Arena in South Yarmouth, Massachusetts, U.S.

Cape Cod Coliseum was a multi-purpose arena located off White's Path in South Yarmouth, Massachusetts. In addition to sporting events, the coliseum hosted rock concerts. The 46,000-square foot concrete arena opened in 1972 and sat between 5,000–6,500 people. The arena was originally owned by Yarmouth real estate agent William Harrison and cost $1.5 million to build. In 1976, the arena was sold to Ed Fruean who owned the Coliseum for three years before selling it to Vince McMahon in 1979. In 1984, McMahon sold the building to Christmas Tree Shops who chose to utilize it as a warehouse.

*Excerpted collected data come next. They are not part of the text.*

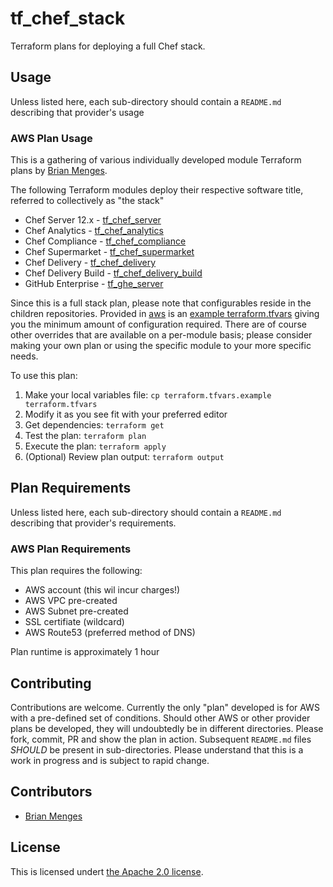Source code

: # tf_chef_stack
Terraform plans for deploying a full Chef stack.


## Usage

Unless listed here, each sub-directory should contain a `README.md` describing that provider's usage


### AWS Plan Usage

This is a gathering of various individually developed module Terraform plans by [Brian Menges](https://github.com/mengesb).

The following Terraform modules deploy their respective software title, referred to collectively as "the stack"

* Chef Server 12.x    - [tf_chef_server](https://github.com/mengesb/tf_chef_server)
* Chef Analytics      - [tf_chef_analytics](https://github.com/mengesb/tf_chef_analytics)
* Chef Compliance     - [tf_chef_compliance](https://github.com/mengesb/tf_chef_compliance)
* Chef Supermarket    - [tf_chef_supermarket](https://github.com/mengesb/tf_chef_supermarket)
* Chef Delivery       - [tf_chef_delivery](https://github.com/mengesb/tf_chef_delivery)
* Chef Delivery Build - [tf_chef_delivery_build](https://github.com/mengesb/tf_chef_delivery_build)
* GitHub Enterprise   - [tf_ghe_server](https://github.com/mengesb/tf_ghe_server)

Since this is a full stack plan, please note that configurables reside in the children repositories. Provided in [aws](aws) is an [example terraform.tfvars](aws/terraform.tfvars.example)
giving you the minimum amount of configuration required. There are of course other overrides that are available on a per-module basis; please consider making your own plan or using the
specific module to your more specific needs.

To use this plan:

1. Make your local variables file: `cp terraform.tfvars.example terraform.tfvars`
2. Modify it as you see fit with your preferred editor
3. Get dependencies: `terraform get`
4. Test the plan: `terraform plan`
5. Execute the plan: `terraform apply`
6. (Optional) Review plan output: `terraform output`


## Plan Requirements

Unless listed here, each sub-directory should contain a `README.md` describing that provider's requirements.


### AWS Plan Requirements

This plan requires the following:

* AWS account (this wil incur charges!)
* AWS VPC pre-created
* AWS Subnet pre-created
* SSL certifiate (wildcard)
* AWS Route53 (preferred method of DNS)

Plan runtime is approximately 1 hour


## Contributing

Contributions are welcome. Currently the only "plan" developed is for AWS with a pre-defined set of conditions. Should other AWS or other provider plans be developed, they will undoubtedly be in different directories. Please fork, commit, PR and show the plan in action. Subsequent `README.md` files *SHOULD* be present in sub-directories. Please understand that this is a work in progress and is subject to rapid change.


## Contributors

* [Brian Menges](https://github.com/mengesb)


## License

This is licensed undert [the Apache 2.0 license](https://www.apache.org/licenses/LICENSE-2.0).

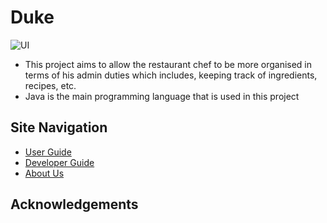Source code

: # Duke

![UI](https://github.com/AY1920S1-CS2113-T14-2/main1/blob/master/docs/images/Ui.png)

* This project aims to allow the restaurant chef to be more organised in terms of his admin duties which includes, keeping track of ingredients, recipes, etc.
* Java is the main programming language that is used in this project


## Site Navigation

- [User Guide](https://github.com/AY1920S1-CS2113-T14-2/main1/blob/master/docs/UserGuide.md)
- [Developer Guide](https://github.com/AY1920S1-CS2113-T14-2/main1/blob/master/docs/DeveloperGuide.md)
- [About Us](https://github.com/AY1920S1-CS2113-T14-2/main1/blob/master/docs/AboutUs.md)


## Acknowledgements

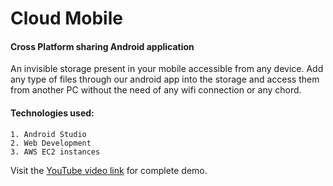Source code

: # Cloud Mobile 

#### Cross Platform sharing Android application

An invisible storage present in your mobile accessible from any device. Add any type of files through our android app into the storage and access them from another PC without the need of any wifi connection or any chord.

#### Technologies used: 

    1. Android Studio
    2. Web Development
    3. AWS EC2 instances

Visit the [YouTube video link](https://www.youtube.com/watch?v=mGtC-vKEnB0) for complete demo.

The final event, a World Wrestling Federation event, occurred on June 4, 1984.

==Sports==
Vince McMahon utilized the arena for World Wrestling Entertainment, then known as the World Wrestling Federation (WWF), events from 1979 through 1984. It was home to both the Cape Cod Cubs/Cape Codders of the North American Hockey League (1973–77), the Cape Cod Freedoms of the Northeastern Hockey League (1978–1979), and the Cape Cod Buccaneers of the Atlantic Coast Hockey League (1981–82). It hosted an ESPN boxing show headlined by light middleweight contender Sean Mannion. In 1978, the Boston Lobsters played four of their 22 home matches at the Coliseum.

==Concerts==
The Cape Cod Coliseum was one of the regular New England stops for major bands during the early 1970s until its closing in 1983. Acts ranging in style from Jim Croce to Black Sabbath would make regular appearances during the summer months. The J. Geils Band appeared ten times while another local band, Aerosmith, appeared five times. National touring acts such as Van Halen, Santana, The Clash, The Doobie Brothers and Elvis Costello made multiple appearances. The Grateful Dead played the Coliseum twice, on October 27 & 28, 1979.

==Warehouse==
In 1984, the Coliseum was sold to Christmas Tree Shops and converted to a warehouse. After Christmas Tree Shops left the location, it served as the corporate offices of Dennis East International. As of March 2007, it houses the wares of several businesses.